There are good views  from the saddle, far better than from a car. I can see groups of gold finches mucking about along the hedgerow tops on the way to Woolstone.  Further on ,where the deep cut stream disappears behind buildings , I can see   right  into the heart of every garden I pass . Flush with the lane., chalk built “ Mione” Cottage with its cluttered plastic conservatory bulging from its side has three large and elaborate summerhouses  packed into its small patch. One of them looks  like a beach  house in the Hamptons, with pale blue clapbaording and white sash windows. There is also a small trampoline, a laden washing  line, several  blue plastic bags of rubble, sudden patches  of crazy paving, overgrown shrubs,weed filled pots  and  a dead van. The modern house next door is the polar opposite.. Around the  large sweep of  tarmac there are weedless,bark mulched beds planted with rigid rows of hybrid tea roses., an off the shelf  arched bridge over the stream and  a pair of perfectly functioning  electronic gates, through which emerges, at exactly 8.45,  a pristine, silver jaguar  which  heads in the Swindon direction. I follow at a walk up the steep hill out of the village where , all over the banks, there are white dog tooth violets looking like drifts of wind  thorn blossom. The chemical sprayers are out in the spring barley  fields, looking like alien monsters. Their  thin arms stetch out  in a fifty foot span from the gigantic cottage sized body of the tractor . But for the crop, nothing in their wake survives. There are no bugs and no birds as a result.

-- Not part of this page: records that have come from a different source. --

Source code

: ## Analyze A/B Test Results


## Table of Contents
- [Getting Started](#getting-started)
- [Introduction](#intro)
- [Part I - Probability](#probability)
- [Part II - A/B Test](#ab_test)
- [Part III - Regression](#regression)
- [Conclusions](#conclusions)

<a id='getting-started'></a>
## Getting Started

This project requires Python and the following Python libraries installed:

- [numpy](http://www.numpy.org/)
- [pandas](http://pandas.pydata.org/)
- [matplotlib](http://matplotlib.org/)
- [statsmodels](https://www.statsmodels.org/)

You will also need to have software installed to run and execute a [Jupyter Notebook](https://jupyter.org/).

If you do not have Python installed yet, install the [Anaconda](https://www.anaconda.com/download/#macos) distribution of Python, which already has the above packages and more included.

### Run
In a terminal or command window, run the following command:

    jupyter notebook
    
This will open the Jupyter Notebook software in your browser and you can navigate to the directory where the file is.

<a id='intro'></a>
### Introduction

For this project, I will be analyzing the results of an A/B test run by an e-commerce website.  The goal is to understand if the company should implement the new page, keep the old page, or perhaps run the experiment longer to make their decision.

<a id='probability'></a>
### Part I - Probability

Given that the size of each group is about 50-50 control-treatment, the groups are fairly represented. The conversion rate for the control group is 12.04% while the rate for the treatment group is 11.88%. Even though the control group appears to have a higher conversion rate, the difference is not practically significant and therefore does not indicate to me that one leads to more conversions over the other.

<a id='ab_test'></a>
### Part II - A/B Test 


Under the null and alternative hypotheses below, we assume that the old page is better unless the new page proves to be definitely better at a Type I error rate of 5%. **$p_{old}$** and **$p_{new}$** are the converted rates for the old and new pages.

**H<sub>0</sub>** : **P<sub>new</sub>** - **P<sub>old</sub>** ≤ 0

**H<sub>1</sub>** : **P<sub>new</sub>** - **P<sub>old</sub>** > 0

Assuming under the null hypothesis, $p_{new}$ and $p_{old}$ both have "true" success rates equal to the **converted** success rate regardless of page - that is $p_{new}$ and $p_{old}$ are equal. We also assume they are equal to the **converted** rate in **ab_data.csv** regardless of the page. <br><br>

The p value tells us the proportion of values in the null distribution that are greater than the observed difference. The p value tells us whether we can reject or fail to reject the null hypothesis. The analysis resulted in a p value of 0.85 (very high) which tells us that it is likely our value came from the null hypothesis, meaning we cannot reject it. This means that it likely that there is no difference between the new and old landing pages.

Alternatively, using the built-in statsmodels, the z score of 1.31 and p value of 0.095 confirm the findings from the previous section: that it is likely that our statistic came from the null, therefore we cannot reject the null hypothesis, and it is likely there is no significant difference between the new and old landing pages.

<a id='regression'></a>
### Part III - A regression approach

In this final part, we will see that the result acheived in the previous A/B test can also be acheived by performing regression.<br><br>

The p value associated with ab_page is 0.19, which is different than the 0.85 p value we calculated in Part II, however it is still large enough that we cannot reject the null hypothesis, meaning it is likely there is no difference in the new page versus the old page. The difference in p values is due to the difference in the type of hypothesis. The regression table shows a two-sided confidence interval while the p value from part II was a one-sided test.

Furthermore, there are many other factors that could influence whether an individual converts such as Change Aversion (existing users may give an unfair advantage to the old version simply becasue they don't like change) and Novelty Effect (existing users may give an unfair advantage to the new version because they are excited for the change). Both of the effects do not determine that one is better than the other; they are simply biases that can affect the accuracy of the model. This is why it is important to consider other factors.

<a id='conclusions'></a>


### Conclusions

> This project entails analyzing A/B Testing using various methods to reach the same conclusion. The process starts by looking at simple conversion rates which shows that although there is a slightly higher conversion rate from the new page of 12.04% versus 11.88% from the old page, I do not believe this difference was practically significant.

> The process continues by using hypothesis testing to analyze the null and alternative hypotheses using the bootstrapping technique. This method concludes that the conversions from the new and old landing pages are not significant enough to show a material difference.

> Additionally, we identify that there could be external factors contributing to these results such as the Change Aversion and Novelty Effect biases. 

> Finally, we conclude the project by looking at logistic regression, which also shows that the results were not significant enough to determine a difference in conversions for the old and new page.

Its  dead country.. Where do the field mice go? There is an unnatural , dry cleaner’s smell in the air . The high hedge up to the Ridgeway half safeguards the roadside verges from chemical drift but still there are far too many nettles and docks. There are a thousand or so seagulls in Marcella’s pasture land high up beside Uffington Castle. Each one is spaced five yards from the next . More seem to be plaining  down and finding an empty spot. I do not know what they are waiting for. A cheery  man wearing royal blue trainers  and pushing a bike up the steep chalk gully says “Good Morning”. This is unusual because fellow Ridgeway travellers usually say “Hiya” which is a strange word in itself,  or they  look down as though they haven’t seen you and say nothing atall.